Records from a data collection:

-- Opening Marker --

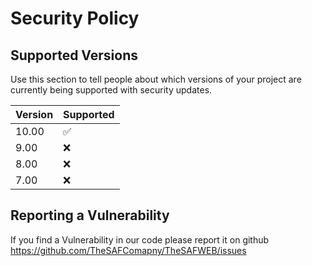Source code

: # Security Policy

## Supported Versions

Use this section to tell people about which versions of your project are
currently being supported with security updates.

| Version | Supported          |
| ------- | ------------------ |
| 10.00   | :white_check_mark: |
| 9.00    | :x:                |
| 8.00    | :x:                |
| 7.00    | :x:                |

## Reporting a Vulnerability

If you find a Vulnerability in our code please report it on github https://github.com/TheSAFComapny/TheSAFWEB/issues
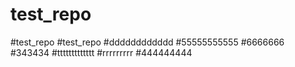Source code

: # test_repo
#test_repo
#test_repo
#dddddddddddd
#55555555555
#6666666
#343434
#ttttttttttttt
#rrrrrrrrr
#444444444
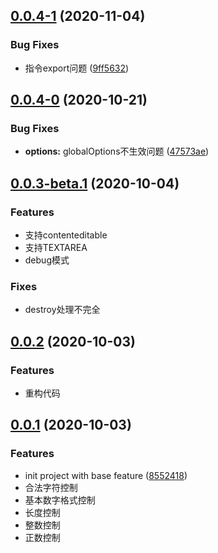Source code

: ## [0.0.4-1](https://github.com/awamwang/vue-number-directive/compare/v0.0.4-0...v0.0.4-1) (2020-11-04)


### Bug Fixes

* 指令export问题 ([9ff5632](https://github.com/awamwang/vue-number-directive/commit/9ff563255a3293e59f03be399b05130f8436b7bb))



## [0.0.4-0](https://github.com/awamwang/vue-number-directive/compare/v0.0.3...v0.0.4-0) (2020-10-21)


### Bug Fixes

* **options:** globalOptions不生效问题 ([47573ae](https://github.com/awamwang/vue-number-directive/commit/47573ae45c6dc7d175a66525893ff5cc03d73c68))



## [0.0.3-beta.1](https://.com/awamwang/vue-number-directive/compare/v0.0.3...v0.0.3-beta.1) (2020-10-04)

### Features

* 支持contenteditable
* 支持TEXTAREA
* debug模式

### Fixes

* destroy处理不完全

## [0.0.2](https://github.com/awamwang/vue-number-directive/compare/v0.0.1...v0.0.2) (2020-10-03)

### Features

* 重构代码

## [0.0.1](https://github.com/awamwang/vue-number-directive/compare/85524187541cfc192fe82d68cdb21e0071ee021b...v0.0.1) (2020-10-03)


### Features

* init project with base feature ([8552418](https://github.com/awamwang/vue-number-directive/commit/85524187541cfc192fe82d68cdb21e0071ee021b))
* 合法字符控制
* 基本数字格式控制
* 长度控制
* 整数控制
* 正数控制


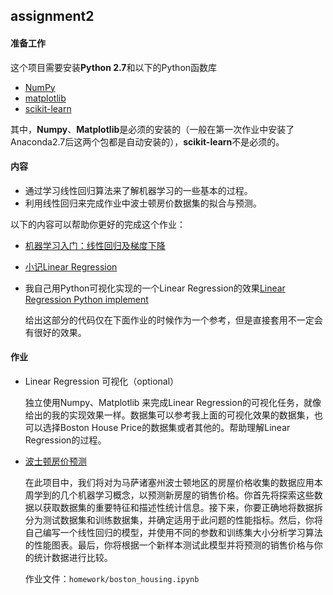 ## assignment2

#### 准备工作

这个项目需要安装**Python 2.7**和以下的Python函数库

- [NumPy](http://www.numpy.org/)
- [matplotlib](http://matplotlib.org/)
- [scikit-learn](http://scikit-learn.org/stable/)

其中，**Numpy**、**Matplotlib**是必须的安装的（一般在第一次作业中安装了Anaconda2.7后这两个包都是自动安装的），**scikit-learn**不是必须的。

#### 内容

- 通过学习线性回归算法来了解机器学习的一些基本的过程。
- 利用线性回归来完成作业中波士顿房价数据集的拟合与预测。

以下的内容可以帮助你更好的完成这个作业：

- [机器学习入门：线性回归及梯度下降](http://blog.csdn.net/xiazdong/article/details/7950084) 

- [小记Linear Regression](http://quinwu.org/2017/05/03/ML-Linear-Regression/)

- 我自己用Python可视化实现的一个Linear Regression的效果[Linear Regression Python implement](https://github.com/quinwu/ml_implementation/tree/master/Linear-Regression)

  给出这部分的代码仅在下面作业的时候作为一个参考，但是直接套用不一定会有很好的效果。

#### 作业

- Linear Regression 可视化（optional）

  独立使用Numpy、Matplotlib 来完成Linear Regression的可视化任务，就像给出的我的实现效果一样。数据集可以参考我上面的可视化效果的数据集，也可以选择Boston House Price的数据集或者其他的。帮助理解Linear Regression的过程。

- [波士顿房价预测](https://github.com/quinwu/DSVC/tree/master/assignment2/homework)

  在此项目中，我们将对为马萨诸塞州波士顿地区的房屋价格收集的数据应用本周学到的几个机器学习概念，以预测新房屋的销售价格。你首先将探索这些数据以获取数据集的重要特征和描述性统计信息。接下来，你要正确地将数据拆分为测试数据集和训练数据集，并确定适用于此问题的性能指标。然后，你将自己编写一个线性回归的模型，并使用不同的参数和训练集大小分析学习算法的性能图表。最后，你将根据一个新样本测试此模型并将预测的销售价格与你的统计数据进行比较。

  作业文件：`homework/boston_housing.ipynb`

-- Closing Marker --

Would you write out each entry word for word and omit the images?

Source code

: # Security Policy

## Supported Versions

Use this section to tell people about which versions of your project are
currently being supported with security updates.

| Version | Supported          |
| ------- | ------------------ |
| 10.00   | :white_check_mark: |
| 9.00    | :x:                |
| 8.00    | :x:                |
| 7.00    | :x:                |

## Reporting a Vulnerability

If you find a Vulnerability in our code please report it on github https://github.com/TheSAFComapny/TheSAFWEB/issues
Source code

: # test_repo
#test_repo
#test_repo
#dddddddddddd
#55555555555
#6666666
#343434
#ttttttttttttt
#rrrrrrrrr
#444444444
Source code

: ## [0.0.4-1](https://github.com/awamwang/vue-number-directive/compare/v0.0.4-0...v0.0.4-1) (2020-11-04)


### Bug Fixes

* 指令export问题 ([9ff5632](https://github.com/awamwang/vue-number-directive/commit/9ff563255a3293e59f03be399b05130f8436b7bb))



## [0.0.4-0](https://github.com/awamwang/vue-number-directive/compare/v0.0.3...v0.0.4-0) (2020-10-21)


### Bug Fixes

* **options:** globalOptions不生效问题 ([47573ae](https://github.com/awamwang/vue-number-directive/commit/47573ae45c6dc7d175a66525893ff5cc03d73c68))



## [0.0.3-beta.1](https://.com/awamwang/vue-number-directive/compare/v0.0.3...v0.0.3-beta.1) (2020-10-04)

### Features

* 支持contenteditable
* 支持TEXTAREA
* debug模式

### Fixes

* destroy处理不完全

## [0.0.2](https://github.com/awamwang/vue-number-directive/compare/v0.0.1...v0.0.2) (2020-10-03)

### Features

* 重构代码

## [0.0.1](https://github.com/awamwang/vue-number-directive/compare/85524187541cfc192fe82d68cdb21e0071ee021b...v0.0.1) (2020-10-03)


### Features

* init project with base feature ([8552418](https://github.com/awamwang/vue-number-directive/commit/85524187541cfc192fe82d68cdb21e0071ee021b))
* 合法字符控制
* 基本数字格式控制
* 长度控制
* 整数控制
* 正数控制


 ## assignment2

#### 准备工作

这个项目需要安装**Python 2.7**和以下的Python函数库

- [NumPy](http://www.numpy.org/)
- [matplotlib](http://matplotlib.org/)
- [scikit-learn](http://scikit-learn.org/stable/)

其中，**Numpy**、**Matplotlib**是必须的安装的（一般在第一次作业中安装了Anaconda2.7后这两个包都是自动安装的），**scikit-learn**不是必须的。

#### 内容

- 通过学习线性回归算法来了解机器学习的一些基本的过程。
- 利用线性回归来完成作业中波士顿房价数据集的拟合与预测。

以下的内容可以帮助你更好的完成这个作业：

- [机器学习入门：线性回归及梯度下降](http://blog.csdn.net/xiazdong/article/details/7950084) 

- [小记Linear Regression](http://quinwu.org/2017/05/03/ML-Linear-Regression/)

- 我自己用Python可视化实现的一个Linear Regression的效果[Linear Regression Python implement](https://github.com/quinwu/ml_implementation/tree/master/Linear-Regression)

  给出这部分的代码仅在下面作业的时候作为一个参考，但是直接套用不一定会有很好的效果。

#### 作业

- Linear Regression 可视化（optional）

  独立使用Numpy、Matplotlib 来完成Linear Regression的可视化任务，就像给出的我的实现效果一样。数据集可以参考我上面的可视化效果的数据集，也可以选择Boston House Price的数据集或者其他的。帮助理解Linear Regression的过程。

- [波士顿房价预测](https://github.com/quinwu/DSVC/tree/master/assignment2/homework)

  在此项目中，我们将对为马萨诸塞州波士顿地区的房屋价格收集的数据应用本周学到的几个机器学习概念，以预测新房屋的销售价格。你首先将探索这些数据以获取数据集的重要特征和描述性统计信息。接下来，你要正确地将数据拆分为测试数据集和训练数据集，并确定适用于此问题的性能指标。然后，你将自己编写一个线性回归的模型，并使用不同的参数和训练集大小分析学习算法的性能图表。最后，你将根据一个新样本测试此模型并将预测的销售价格与你的统计数据进行比较。

  作业文件：`homework/boston_housing.ipynb`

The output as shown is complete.